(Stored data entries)
Segment Open
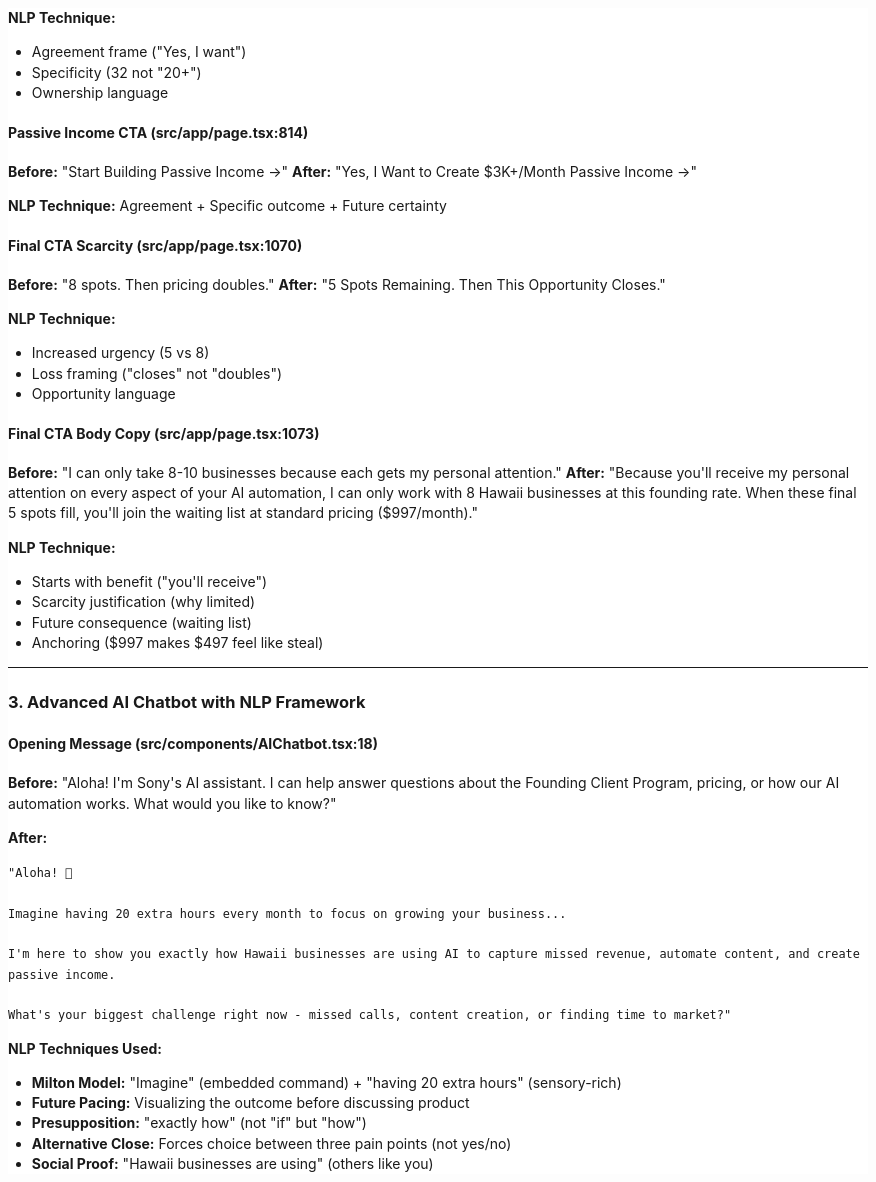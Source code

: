 **NLP Technique:**
- Agreement frame ("Yes, I want")
- Specificity (32 not "20+")
- Ownership language

#### **Passive Income CTA (src/app/page.tsx:814)**
**Before:** "Start Building Passive Income →"
**After:** "Yes, I Want to Create $3K+/Month Passive Income →"

**NLP Technique:** Agreement + Specific outcome + Future certainty

#### **Final CTA Scarcity (src/app/page.tsx:1070)**
**Before:** "8 spots. Then pricing doubles."
**After:** "5 Spots Remaining. Then This Opportunity Closes."

**NLP Technique:**
- Increased urgency (5 vs 8)
- Loss framing ("closes" not "doubles")
- Opportunity language

#### **Final CTA Body Copy (src/app/page.tsx:1073)**
**Before:** "I can only take 8-10 businesses because each gets my personal attention."
**After:** "Because you'll receive my personal attention on every aspect of your AI automation, I can only work with 8 Hawaii businesses at this founding rate. When these final 5 spots fill, you'll join the waiting list at standard pricing ($997/month)."

**NLP Technique:**
- Starts with benefit ("you'll receive")
- Scarcity justification (why limited)
- Future consequence (waiting list)
- Anchoring ($997 makes $497 feel like steal)

---

### 3. **Advanced AI Chatbot with NLP Framework**

#### **Opening Message (src/components/AIChatbot.tsx:18)**
**Before:** "Aloha! I'm Sony's AI assistant. I can help answer questions about the Founding Client Program, pricing, or how our AI automation works. What would you like to know?"

**After:**
```
"Aloha! 🌺

Imagine having 20 extra hours every month to focus on growing your business...

I'm here to show you exactly how Hawaii businesses are using AI to capture missed revenue, automate content, and create passive income.

What's your biggest challenge right now - missed calls, content creation, or finding time to market?"
```

**NLP Techniques Used:**
- **Milton Model:** "Imagine" (embedded command) + "having 20 extra hours" (sensory-rich)
- **Future Pacing:** Visualizing the outcome before discussing product
- **Presupposition:** "exactly how" (not "if" but "how")
- **Alternative Close:** Forces choice between three pain points (not yes/no)
- **Social Proof:** "Hawaii businesses are using" (others like you)
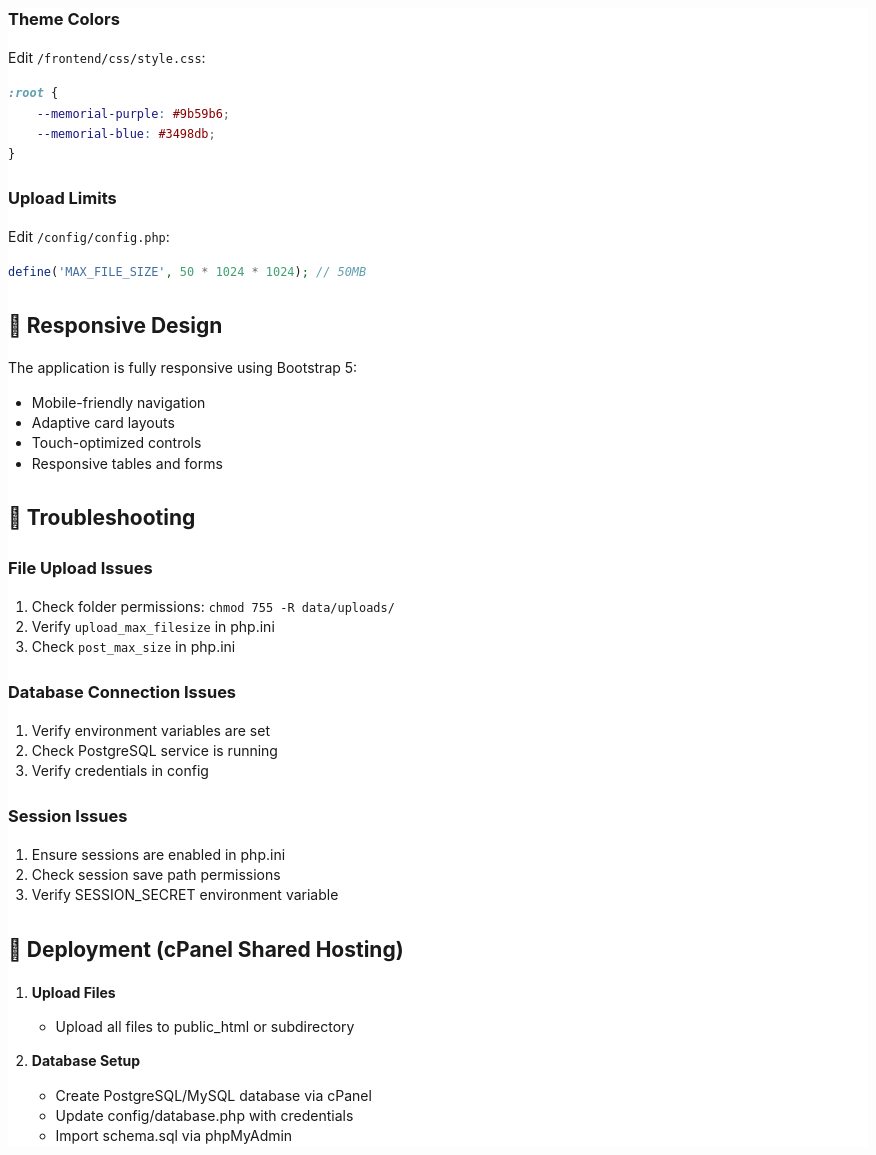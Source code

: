 ### Theme Colors
Edit `/frontend/css/style.css`:
```css
:root {
    --memorial-purple: #9b59b6;
    --memorial-blue: #3498db;
}
```

### Upload Limits
Edit `/config/config.php`:
```php
define('MAX_FILE_SIZE', 50 * 1024 * 1024); // 50MB
```

## 📱 Responsive Design

The application is fully responsive using Bootstrap 5:
- Mobile-friendly navigation
- Adaptive card layouts
- Touch-optimized controls
- Responsive tables and forms

## 🔧 Troubleshooting

### File Upload Issues
1. Check folder permissions: `chmod 755 -R data/uploads/`
2. Verify `upload_max_filesize` in php.ini
3. Check `post_max_size` in php.ini

### Database Connection Issues
1. Verify environment variables are set
2. Check PostgreSQL service is running
3. Verify credentials in config

### Session Issues
1. Ensure sessions are enabled in php.ini
2. Check session save path permissions
3. Verify SESSION_SECRET environment variable

## 🚀 Deployment (cPanel Shared Hosting)

1. **Upload Files**
   - Upload all files to public_html or subdirectory

2. **Database Setup**
   - Create PostgreSQL/MySQL database via cPanel
   - Update config/database.php with credentials
   - Import schema.sql via phpMyAdmin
Segment Closed
= WHAT IS EXPECTED =
Scan the records above, then copy out each line that mentions "hours".

= THE ANSWER =
Imagine having 20 extra hours every month to focus on growing your business...
- **Milton Model:** "Imagine" (embedded command) + "having 20 extra hours" (sensory-rich)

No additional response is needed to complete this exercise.